Beijing, August 21, 2009

China's gross domestic product will grow about 8.5 per cent in the third quarter from a year earlier, picking up from the second quarter's 7.9 per cent pace, a government think-tank has said.

The bullish forecast comes against a background of anxiety in world markets that Chinese growth might falter as a boom in fiscal spending and bank lending peters out.

The State Information Centre (SIC) said growth in bank credit would "normalise" in coming months but warned that any abrupt slowdown in lending would leave many state-backed projects unfinished and result in a new crop of non-performing loans.

New lending will rebound to about 500 billion yuan ($73 billion) in August after shrinking to 356 billion yuan in July, the official China Securities Journal reported.

In a report carried in the same paper, the SIC said China would stick to its "proactive" fiscal policy and "appropriately loose" monetary stance in the second half of the year.

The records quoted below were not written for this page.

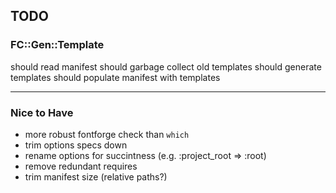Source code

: ## TODO

### FC::Gen::Template

should read manifest
should garbage collect old templates
should generate templates
should populate manifest with templates

---

### Nice to Have

* more robust fontforge check than `which`
* trim options specs down
* rename options for succintness (e.g. :project_root => :root)
* remove redundant requires
* trim manifest size (relative paths?)
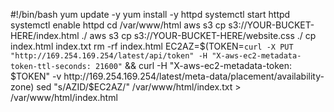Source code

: #!/bin/bash
yum update -y
yum install -y httpd
systemctl start httpd
systemctl enable httpd
cd /var/www/html
aws s3 cp s3://YOUR-BUCKET-HERE/index.html ./
aws s3 cp s3://YOUR-BUCKET-HERE/website.css ./
cp index.html index.txt
rm -rf index.html
EC2AZ=$(TOKEN=`curl -X PUT "http://169.254.169.254/latest/api/token" -H "X-aws-ec2-metadata-token-ttl-seconds: 21600"` && curl -H "X-aws-ec2-metadata-token: $TOKEN" -v http://169.254.169.254/latest/meta-data/placement/availability-zone) 
sed "s/AZID/$EC2AZ/" /var/www/html/index.txt > /var/www/html/index.html
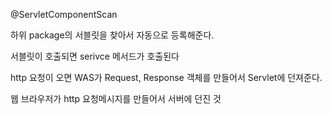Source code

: @ServletComponentScan 

하위 package의 서블릿을 찾아서 자동으로 등록해준다.

서블릿이 호출되면 serivce 메서드가 호출된다

http 요청이 오면 WAS가 Request, Response 객체를 만들어서 Servlet에 던져준다.

웹 브라우저가 http 요청메시지를 만들어서 서버에 던진 것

"China's CPI has been falling for many months and it's a fact that mild deflation exists, so there is no basis for China to alter its monetary policy," the think-tank, which comes under China's economic planning agency, said.

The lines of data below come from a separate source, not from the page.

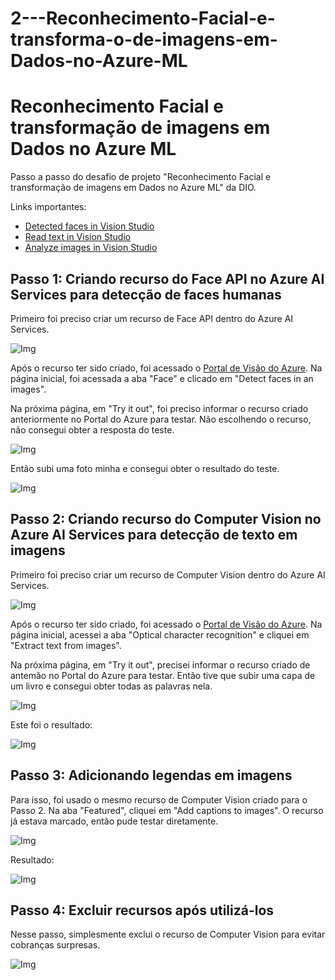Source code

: # 2---Reconhecimento-Facial-e-transforma-o-de-imagens-em-Dados-no-Azure-ML

# Reconhecimento Facial e transformação de imagens em Dados no Azure ML

Passo a passo do desafio de projeto "Reconhecimento Facial e transformação de imagens em Dados no Azure ML" da DIO.

Links importantes:

- [Detected faces in Vision Studio](https://microsoftlearning.github.io/mslearn-ai-fundamentals/Instructions/Labs/04-face.html)  
- [Read text in Vision Studio](https://microsoftlearning.github.io/mslearn-ai-fundamentals/Instructions/Labs/05-ocr.html)  
- [Analyze images in Vision Studio](https://microsoftlearning.github.io/mslearn-ai-fundamentals/Instructions/Labs/03-image-analysis.html)  

## Passo 1: Criando recurso do Face API no Azure AI Services para detecção de faces humanas

Primeiro foi preciso criar um recurso de Face API dentro do Azure AI Services.

![Img](./img/img1.gif)

Após o recurso ter sido criado, foi acessado o [Portal de Visão do Azure](https://portal.vision.cognitive.azure.com/gallery/featured). Na página inicial, foi acessada a aba "Face" e clicado em "Detect faces in an images".

Na próxima página, em "Try it out", foi preciso informar o recurso criado anteriormente no Portal do Azure para testar. Não escolhendo o recurso, não consegui obter a resposta do teste.

![Img](./img/img2.gif)

Então subi uma foto minha e consegui obter o resultado do teste.

![Img](./img/img3.gif)

## Passo 2: Criando recurso do Computer Vision no Azure AI Services para detecção de texto em imagens

Primeiro foi preciso criar um recurso de Computer Vision dentro do Azure AI Services.

![Img](./img/img4.gif)

Após o recurso ter sido criado, foi acessado o [Portal de Visão do Azure](https://portal.vision.cognitive.azure.com/gallery/featured). Na página inicial, acessei a aba "Optical character recognition" e cliquei em "Extract text from images".

Na próxima página, em "Try it out", precisei informar o recurso criado de antemão no Portal do Azure para testar. Então tive que subir uma capa de um livro e consegui obter todas as palavras nela.

![Img](./img/img5.gif)

Este foi o resultado:

![Img](./outputs/OCR/Captura%20de%20tela%202024-02-10%20172337.png)

## Passo 3: Adicionando legendas em imagens

Para isso, foi usado o mesmo recurso de Computer Vision criado para o Passo 2. Na aba "Featured", cliquei em "Add captions to images". O recurso já estava marcado, então pude testar diretamente.

![Img](./img/img6.gif)

Resultado:

![Img](./outputs/Legendas/Captura%20de%20tela%202024-02-10%20174548.png)

## Passo 4: Excluir recursos após utilizá-los

Nesse passo, simplesmente exclui o recurso de Computer Vision para evitar cobranças surpresas.

![Img](./img/img7.gif)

It forecast that the consumer price index (CPI) would fall 1.3 per cent this quarter from a year earlier and the producer price index would decline 7.9 per cent due to the high base of comparison in 2008.

The SIC said the Chinese economy has bottomed out but is still growing below potential, mainly due to weak exports.

Exports would fall 20 per cent in the third quarter, compared with a year earlier, with imports dropping 12.7 per cent, the think-tank forecast.

Capital spending would remain a key driver for the world's third-largest economy, and urban fixed-asset investment was likely to rise 32 per cent in the third quarter, it said.

Strong investment is exacerbating many deeply rooted problems, including over-capacity, the think-tank said. It listed steel and cement as sectors with serious over-capacity.

"It is extremely bad for China's future industrial restructuring and upgrading," the SIC said.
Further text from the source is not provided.